Итак, музыка сделалась достойной воспоминания, подключившись к практике memoria,
и это не только придавало актуальность музыке ушедших времен, но и в целом способствовало формированию нового сознания: возникло понимание того, что прошлое имеется не только у живописи, архитектуры, скульптуры, поэзии, науки, но также и у звучащей музыки, письменно фиксируемой в форме музыкального произведения. Обладание прошлым являлось исконной привилегией музыкальной композиции. Все прочие составляющие музыкальной культуры – начиная с сигнальной музыки и кончая изощренными навыками инструменталистов и певцов – были обречены на забвение, поскольку они присутствовали лишь в текущем мгновении. Пьеро ди Козимо в первых десятилетиях XVI века написал портрет Франческо Джамберти (1405–1480), отца архитекторов Джулиано и Антонио Сангалло (рис. 20). Картина была создана после смерти портретируемого; существует также парный портрет Джулиано Сангалло. Джамберти недвусмысленно охарактеризован как музыкант благодаря добавлению листка с нотами; этот смысловой момент усилен миниатюрной сценой у правого края полотна: там изображена церковь, а перед ней алтарь и музицирующая капелла, состоящая из мальчиков. Таким образом, десятилетия спустя после своей смерти Джамберти вошел в историю благодаря этому поразительному акту memoria – и в то же время картина эта – единственное свидетельство его музыкальной деятельности, в чем бы она ни выражалась (никаких письменных свидетельств до нас не дошло). Или еще один пример: медали в честь лютниста Пьетробоно, отчеканенные при жизни, так и остались единственными историческими свидетельствами его искусства, вызывавшего всеобщее восхищение. Иногда разница между актуальным присутствием и уже отзвучавшей музыкой даже заостряется, то есть тема умолкшей музыки становится предметом живописи. Сцена состязания между Аполлоном и Паном, написанная Бартоломеусом Спрангером около 1587 года, представляет нам в правой части картины словно бы онемевшую, вырванную из своего контекста музыку – без присмотра брошенные на лоне природы инструменты и ноты. Лоренцо Лотто в 1540-х годах изобразил спящего Аполлона, у ног которого приютились бесхозные атрибуты муз, – в своем роде это тоже знаки отзвучавшей музыки. Подобный взгляд не только заострял сознание абсолютного присутствия музыки в настоящем – в то же время он стимулировал дифференцированное внимание к ее специфическому прошедшему. В эпоху Ренессанса – эпоху, для которой столь важно было воскрешение минувшего, – музыкальное прошедшее впервые приобрело свой особый ранг и качество.
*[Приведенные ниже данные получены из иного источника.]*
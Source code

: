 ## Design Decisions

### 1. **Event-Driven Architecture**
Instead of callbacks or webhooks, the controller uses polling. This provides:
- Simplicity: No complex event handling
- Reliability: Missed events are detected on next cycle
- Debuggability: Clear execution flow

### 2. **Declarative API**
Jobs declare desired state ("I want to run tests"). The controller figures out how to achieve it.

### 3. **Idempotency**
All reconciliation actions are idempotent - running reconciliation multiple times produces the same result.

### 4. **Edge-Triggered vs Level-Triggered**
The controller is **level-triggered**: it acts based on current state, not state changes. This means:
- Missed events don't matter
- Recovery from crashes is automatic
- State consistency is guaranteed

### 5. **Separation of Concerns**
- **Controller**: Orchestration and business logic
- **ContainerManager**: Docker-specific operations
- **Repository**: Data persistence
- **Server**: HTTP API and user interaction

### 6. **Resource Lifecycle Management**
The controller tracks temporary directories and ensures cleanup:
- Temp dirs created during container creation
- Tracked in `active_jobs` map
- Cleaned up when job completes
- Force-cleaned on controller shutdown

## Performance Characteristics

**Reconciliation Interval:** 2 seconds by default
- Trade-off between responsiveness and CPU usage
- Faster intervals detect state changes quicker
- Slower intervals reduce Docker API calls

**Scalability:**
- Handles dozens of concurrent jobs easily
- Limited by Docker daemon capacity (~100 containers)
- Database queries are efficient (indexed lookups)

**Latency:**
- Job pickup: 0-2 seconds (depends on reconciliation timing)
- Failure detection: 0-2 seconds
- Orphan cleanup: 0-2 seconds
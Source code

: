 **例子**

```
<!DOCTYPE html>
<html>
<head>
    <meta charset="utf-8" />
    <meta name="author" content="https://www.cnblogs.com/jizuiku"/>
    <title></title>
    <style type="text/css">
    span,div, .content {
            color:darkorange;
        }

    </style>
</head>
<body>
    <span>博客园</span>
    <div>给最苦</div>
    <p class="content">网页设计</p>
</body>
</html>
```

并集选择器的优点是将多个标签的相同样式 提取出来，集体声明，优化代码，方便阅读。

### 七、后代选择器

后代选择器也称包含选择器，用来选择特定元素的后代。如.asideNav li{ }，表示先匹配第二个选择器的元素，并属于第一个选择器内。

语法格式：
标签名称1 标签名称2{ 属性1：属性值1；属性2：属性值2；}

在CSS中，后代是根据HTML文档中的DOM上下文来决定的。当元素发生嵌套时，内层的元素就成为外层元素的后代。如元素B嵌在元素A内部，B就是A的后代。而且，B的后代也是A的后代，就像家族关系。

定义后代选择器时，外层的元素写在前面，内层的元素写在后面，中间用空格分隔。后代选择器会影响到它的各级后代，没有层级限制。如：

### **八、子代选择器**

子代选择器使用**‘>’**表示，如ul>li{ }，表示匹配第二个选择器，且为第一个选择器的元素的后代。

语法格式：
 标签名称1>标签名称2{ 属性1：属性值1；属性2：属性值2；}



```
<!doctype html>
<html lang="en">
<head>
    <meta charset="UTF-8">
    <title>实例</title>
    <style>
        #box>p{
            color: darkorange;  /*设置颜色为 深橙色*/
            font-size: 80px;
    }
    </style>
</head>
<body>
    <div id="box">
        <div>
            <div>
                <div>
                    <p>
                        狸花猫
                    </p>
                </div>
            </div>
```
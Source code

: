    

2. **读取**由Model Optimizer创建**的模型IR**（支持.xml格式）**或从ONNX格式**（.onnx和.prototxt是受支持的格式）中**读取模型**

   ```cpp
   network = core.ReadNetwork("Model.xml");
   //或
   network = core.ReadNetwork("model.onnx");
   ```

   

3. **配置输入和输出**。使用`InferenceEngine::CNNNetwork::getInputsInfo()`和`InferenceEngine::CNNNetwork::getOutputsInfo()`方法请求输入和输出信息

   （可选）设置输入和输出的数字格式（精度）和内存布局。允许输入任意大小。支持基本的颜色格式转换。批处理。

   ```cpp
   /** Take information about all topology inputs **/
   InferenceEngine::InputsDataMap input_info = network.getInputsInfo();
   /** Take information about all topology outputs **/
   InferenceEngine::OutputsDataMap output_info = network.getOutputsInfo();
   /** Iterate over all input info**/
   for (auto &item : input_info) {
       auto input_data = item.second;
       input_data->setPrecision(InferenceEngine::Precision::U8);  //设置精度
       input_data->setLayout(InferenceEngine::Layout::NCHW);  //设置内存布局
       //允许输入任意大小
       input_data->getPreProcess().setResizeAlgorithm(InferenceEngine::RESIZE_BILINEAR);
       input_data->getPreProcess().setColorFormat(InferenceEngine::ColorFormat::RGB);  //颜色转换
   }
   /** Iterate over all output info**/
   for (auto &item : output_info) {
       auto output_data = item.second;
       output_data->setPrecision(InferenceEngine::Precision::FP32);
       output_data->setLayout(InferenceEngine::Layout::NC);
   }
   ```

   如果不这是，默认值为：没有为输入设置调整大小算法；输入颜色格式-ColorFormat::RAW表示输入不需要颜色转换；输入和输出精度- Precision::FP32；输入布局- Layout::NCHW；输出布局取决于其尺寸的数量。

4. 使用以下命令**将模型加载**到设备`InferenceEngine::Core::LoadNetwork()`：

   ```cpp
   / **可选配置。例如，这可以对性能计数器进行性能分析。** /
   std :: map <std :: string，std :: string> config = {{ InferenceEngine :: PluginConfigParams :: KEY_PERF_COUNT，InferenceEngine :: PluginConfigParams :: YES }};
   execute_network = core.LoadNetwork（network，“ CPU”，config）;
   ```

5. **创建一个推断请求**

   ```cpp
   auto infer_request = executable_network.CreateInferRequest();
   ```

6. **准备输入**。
Рис. 20. Пьеро ди Козимо. Портрет Франческо Джамберти. Около 1500–1520, масло, панель, 47,5 × 33,5 см, Амстердам, Рейксмузеум. – Сведений о том, в каком качестве Франческо Джамберти посвящал себя музыке (и посвящал ли вообще), до нас не дошло. Портрет работы Пьеро ди Козимо содержит два указания на его причастность музыке: это лист с нотами (на переднем плане) и миниатюрная сцена поющей капеллы (справа). Однако это единственное сохранившееся свидетельство музыкальных занятий портретируемого.